Over in the City of Yarra, the council's Aged and Disability Services unit partners with the Fitzroy Community School on Brunswick Street to host a Tuesday morning chair yoga class and a Thursday walking group that loops through Edinburgh Gardens in North Fitzroy. The walking group, which launched as a pilot in March 2025 with eight participants, has grown to 34 regulars. Darebin council runs its own free senior walking group departing from Northcote Plaza on High Street every Wednesday at 9:30am, rain or more rain.

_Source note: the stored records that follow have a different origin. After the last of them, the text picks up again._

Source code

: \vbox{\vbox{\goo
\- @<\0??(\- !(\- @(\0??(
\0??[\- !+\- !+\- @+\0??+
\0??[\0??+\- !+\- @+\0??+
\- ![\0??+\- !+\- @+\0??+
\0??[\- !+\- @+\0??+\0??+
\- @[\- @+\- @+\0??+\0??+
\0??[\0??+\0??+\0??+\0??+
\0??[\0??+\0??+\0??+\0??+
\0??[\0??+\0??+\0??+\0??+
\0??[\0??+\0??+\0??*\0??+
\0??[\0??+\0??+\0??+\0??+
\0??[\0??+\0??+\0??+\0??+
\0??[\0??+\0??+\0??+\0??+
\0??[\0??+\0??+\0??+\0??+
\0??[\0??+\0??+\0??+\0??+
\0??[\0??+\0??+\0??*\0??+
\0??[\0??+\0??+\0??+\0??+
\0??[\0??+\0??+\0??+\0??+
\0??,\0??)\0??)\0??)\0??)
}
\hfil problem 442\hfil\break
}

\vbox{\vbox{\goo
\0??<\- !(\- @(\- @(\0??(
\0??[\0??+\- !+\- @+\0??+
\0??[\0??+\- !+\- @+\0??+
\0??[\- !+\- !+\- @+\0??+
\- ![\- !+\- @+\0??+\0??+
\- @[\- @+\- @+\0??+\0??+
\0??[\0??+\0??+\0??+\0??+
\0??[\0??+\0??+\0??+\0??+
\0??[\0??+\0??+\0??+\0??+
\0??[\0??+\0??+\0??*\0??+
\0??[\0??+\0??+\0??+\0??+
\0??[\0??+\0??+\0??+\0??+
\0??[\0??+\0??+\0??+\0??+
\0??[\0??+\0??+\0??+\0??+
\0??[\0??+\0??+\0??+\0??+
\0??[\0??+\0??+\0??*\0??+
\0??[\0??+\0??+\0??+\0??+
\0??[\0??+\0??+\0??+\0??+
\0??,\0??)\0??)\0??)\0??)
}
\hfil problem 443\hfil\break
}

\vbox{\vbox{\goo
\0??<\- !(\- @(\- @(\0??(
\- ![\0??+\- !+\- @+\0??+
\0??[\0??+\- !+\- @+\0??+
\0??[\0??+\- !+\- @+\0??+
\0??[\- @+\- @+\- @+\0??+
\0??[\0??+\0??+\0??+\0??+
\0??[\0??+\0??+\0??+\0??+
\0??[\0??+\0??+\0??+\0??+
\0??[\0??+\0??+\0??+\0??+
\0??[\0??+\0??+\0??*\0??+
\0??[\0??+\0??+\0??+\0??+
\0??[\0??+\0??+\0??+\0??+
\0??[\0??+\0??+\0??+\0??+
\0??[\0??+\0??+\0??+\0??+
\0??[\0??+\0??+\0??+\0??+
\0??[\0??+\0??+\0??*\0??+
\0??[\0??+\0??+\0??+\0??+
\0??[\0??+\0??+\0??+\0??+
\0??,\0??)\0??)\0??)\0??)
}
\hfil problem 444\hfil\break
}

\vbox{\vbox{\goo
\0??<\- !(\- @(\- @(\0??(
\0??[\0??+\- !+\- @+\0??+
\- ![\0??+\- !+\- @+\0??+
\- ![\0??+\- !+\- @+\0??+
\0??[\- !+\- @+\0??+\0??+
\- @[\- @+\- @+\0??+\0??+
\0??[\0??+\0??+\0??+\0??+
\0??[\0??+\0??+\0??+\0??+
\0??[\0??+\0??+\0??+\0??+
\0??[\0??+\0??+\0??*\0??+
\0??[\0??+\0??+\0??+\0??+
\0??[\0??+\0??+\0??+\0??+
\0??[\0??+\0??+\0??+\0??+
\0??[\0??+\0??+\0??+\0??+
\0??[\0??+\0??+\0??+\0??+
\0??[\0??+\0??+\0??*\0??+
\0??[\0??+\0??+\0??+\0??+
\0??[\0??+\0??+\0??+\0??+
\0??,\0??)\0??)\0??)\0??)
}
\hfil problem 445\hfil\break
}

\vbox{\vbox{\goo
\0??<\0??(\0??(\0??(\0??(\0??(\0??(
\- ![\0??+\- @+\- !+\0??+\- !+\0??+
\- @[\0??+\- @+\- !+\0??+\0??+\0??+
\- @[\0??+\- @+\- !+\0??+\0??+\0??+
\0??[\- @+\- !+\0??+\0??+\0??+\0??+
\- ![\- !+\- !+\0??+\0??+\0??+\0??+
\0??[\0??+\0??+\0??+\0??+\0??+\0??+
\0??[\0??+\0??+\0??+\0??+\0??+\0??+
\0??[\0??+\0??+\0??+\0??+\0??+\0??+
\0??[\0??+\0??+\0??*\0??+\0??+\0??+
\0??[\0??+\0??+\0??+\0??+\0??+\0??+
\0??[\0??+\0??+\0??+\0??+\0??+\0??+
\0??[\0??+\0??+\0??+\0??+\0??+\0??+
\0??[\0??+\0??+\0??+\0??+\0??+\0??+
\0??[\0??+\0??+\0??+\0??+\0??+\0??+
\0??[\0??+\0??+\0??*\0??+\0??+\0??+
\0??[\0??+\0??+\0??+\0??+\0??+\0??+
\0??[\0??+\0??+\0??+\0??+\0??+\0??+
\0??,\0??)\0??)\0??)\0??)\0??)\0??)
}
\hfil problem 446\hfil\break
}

These programs sit outside the broader fitness industry and carry no upsell. Participants aren't nudged toward paid memberships, health retreats, or supplement packages. That straightforward model is part of why retention rates among council programs tend to outperform commercial gym offerings for the 60-plus demographic — industry research from Exercise & Sports Science Australia pegged the 12-month retention rate for council-run senior programs at roughly 61 percent, compared with around 38 percent for gym-based classes in the same age group.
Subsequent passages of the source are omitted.